Report each line of the entries below that includes "project".

(Beginning of Input data)

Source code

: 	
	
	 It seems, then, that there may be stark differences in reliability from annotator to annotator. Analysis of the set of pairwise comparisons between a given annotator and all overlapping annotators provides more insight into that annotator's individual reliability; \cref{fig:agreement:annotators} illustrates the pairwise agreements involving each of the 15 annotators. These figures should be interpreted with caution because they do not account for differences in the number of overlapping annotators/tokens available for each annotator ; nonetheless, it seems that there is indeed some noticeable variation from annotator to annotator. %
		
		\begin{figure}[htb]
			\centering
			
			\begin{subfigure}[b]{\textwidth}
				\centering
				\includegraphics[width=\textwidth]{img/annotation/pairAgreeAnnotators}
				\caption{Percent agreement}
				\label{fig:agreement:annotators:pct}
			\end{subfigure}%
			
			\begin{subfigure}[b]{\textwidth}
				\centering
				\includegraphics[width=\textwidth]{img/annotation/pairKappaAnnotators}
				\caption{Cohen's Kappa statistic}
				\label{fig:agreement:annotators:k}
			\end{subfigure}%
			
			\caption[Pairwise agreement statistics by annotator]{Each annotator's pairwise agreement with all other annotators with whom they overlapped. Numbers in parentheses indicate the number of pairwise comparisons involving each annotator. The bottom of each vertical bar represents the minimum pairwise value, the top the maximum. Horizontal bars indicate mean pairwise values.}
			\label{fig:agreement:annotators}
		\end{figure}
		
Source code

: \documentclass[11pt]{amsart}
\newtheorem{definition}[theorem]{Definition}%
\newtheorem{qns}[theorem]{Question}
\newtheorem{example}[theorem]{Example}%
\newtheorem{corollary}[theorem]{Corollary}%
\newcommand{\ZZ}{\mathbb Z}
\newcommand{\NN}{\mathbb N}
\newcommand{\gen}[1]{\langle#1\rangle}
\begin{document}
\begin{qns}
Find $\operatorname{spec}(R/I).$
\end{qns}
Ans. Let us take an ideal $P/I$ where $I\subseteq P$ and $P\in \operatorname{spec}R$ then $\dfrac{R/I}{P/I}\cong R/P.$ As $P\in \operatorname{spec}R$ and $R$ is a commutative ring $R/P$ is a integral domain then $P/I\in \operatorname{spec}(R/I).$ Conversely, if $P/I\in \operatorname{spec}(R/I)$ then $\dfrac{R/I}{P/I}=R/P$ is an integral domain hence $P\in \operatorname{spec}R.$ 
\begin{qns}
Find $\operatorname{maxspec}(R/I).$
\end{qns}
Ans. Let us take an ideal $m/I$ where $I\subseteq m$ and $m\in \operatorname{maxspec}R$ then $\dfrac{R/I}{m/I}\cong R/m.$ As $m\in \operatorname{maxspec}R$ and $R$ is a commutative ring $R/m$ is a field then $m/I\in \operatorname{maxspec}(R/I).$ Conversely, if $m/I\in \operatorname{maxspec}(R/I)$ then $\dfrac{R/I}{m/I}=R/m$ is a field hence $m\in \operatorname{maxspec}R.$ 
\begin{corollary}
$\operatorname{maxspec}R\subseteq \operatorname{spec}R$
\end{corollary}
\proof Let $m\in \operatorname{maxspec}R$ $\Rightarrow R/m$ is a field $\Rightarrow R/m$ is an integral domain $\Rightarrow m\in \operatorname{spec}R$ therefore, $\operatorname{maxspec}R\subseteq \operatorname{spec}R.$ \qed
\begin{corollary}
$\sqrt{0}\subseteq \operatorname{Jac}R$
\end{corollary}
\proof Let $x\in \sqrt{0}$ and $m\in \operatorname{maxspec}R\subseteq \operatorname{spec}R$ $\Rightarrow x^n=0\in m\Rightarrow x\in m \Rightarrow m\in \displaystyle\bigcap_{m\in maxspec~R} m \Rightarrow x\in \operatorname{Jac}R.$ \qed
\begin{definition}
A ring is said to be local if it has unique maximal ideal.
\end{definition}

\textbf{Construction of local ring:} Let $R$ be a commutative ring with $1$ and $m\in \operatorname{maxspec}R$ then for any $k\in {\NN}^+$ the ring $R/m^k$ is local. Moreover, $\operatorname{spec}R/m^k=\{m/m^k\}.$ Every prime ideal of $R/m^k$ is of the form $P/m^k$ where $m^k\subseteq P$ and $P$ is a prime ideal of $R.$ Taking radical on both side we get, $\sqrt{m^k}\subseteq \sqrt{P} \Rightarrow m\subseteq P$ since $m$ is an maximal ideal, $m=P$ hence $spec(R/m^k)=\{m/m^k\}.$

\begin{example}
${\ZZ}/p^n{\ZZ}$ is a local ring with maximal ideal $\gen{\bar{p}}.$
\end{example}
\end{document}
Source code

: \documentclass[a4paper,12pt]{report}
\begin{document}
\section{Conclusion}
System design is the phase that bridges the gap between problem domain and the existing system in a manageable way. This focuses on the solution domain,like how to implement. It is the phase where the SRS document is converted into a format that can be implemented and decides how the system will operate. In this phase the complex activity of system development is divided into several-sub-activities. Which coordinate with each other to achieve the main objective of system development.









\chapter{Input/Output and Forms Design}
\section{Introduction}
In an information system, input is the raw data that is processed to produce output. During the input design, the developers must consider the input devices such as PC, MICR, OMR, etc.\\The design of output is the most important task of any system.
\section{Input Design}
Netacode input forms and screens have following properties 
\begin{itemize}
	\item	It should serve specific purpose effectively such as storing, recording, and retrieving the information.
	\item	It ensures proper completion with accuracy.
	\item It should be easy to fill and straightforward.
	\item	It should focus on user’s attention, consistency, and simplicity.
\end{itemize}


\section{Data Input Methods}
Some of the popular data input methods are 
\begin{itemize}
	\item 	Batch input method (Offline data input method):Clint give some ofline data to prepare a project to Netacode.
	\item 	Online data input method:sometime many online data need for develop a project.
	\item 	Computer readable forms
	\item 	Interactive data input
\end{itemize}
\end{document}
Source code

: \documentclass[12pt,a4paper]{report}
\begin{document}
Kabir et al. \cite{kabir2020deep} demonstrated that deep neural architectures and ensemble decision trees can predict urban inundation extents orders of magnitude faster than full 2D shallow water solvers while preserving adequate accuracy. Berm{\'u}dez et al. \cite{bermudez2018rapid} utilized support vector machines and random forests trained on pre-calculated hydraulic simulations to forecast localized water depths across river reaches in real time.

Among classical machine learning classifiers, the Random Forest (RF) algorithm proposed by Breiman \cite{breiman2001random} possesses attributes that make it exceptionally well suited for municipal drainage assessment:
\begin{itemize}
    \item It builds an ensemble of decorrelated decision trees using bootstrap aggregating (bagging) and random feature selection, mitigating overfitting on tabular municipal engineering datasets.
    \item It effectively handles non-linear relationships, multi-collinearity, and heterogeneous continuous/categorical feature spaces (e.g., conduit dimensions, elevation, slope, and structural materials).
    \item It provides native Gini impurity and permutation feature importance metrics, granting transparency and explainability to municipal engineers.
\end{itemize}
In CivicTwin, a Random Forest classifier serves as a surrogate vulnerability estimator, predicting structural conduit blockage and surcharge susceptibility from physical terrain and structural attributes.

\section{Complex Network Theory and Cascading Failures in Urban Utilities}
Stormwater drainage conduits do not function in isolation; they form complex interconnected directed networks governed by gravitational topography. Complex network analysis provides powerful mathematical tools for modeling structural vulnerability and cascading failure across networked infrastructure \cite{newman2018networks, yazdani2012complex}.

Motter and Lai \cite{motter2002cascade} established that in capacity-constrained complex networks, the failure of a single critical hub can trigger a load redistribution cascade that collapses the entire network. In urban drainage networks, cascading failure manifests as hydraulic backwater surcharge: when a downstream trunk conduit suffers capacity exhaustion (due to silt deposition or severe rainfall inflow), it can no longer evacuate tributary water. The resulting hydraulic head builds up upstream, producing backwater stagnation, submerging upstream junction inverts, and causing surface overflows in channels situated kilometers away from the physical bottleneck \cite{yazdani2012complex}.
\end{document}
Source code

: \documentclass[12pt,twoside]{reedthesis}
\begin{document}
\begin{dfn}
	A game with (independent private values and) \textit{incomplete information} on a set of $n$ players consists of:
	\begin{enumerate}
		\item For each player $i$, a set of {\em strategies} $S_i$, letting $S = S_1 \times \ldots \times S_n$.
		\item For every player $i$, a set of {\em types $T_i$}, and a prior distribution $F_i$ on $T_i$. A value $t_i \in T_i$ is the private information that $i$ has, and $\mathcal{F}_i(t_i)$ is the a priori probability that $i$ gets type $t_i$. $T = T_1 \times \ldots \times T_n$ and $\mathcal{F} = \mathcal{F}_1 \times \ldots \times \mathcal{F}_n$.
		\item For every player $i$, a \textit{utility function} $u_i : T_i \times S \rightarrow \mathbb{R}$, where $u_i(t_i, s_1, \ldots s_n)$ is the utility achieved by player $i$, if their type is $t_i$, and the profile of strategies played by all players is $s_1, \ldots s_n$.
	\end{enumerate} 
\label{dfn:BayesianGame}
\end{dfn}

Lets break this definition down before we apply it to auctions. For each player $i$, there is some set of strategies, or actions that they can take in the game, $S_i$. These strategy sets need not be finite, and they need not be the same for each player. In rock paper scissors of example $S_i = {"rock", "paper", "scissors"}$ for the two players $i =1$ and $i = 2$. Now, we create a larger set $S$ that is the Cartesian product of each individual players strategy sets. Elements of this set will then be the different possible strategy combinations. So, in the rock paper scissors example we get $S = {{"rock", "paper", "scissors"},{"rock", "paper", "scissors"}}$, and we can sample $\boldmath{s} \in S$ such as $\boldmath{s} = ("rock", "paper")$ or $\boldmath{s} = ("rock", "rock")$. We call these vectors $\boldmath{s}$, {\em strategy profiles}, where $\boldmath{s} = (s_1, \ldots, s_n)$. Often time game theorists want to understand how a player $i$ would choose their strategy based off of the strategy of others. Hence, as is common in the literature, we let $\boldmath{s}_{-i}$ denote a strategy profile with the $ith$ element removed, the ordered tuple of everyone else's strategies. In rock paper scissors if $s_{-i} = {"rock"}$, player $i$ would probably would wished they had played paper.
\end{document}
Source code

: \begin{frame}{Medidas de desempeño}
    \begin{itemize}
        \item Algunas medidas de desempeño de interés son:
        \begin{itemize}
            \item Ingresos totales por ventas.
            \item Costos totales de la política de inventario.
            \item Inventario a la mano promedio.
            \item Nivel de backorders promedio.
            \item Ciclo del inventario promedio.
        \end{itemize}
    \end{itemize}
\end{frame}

(End of Input data)

→ **Reply to the task**:
	\item 	Batch input method (Offline data input method):Clint give some ofline data to prepare a project to Netacode.
	\item 	Online data input method:sometime many online data need for develop a project.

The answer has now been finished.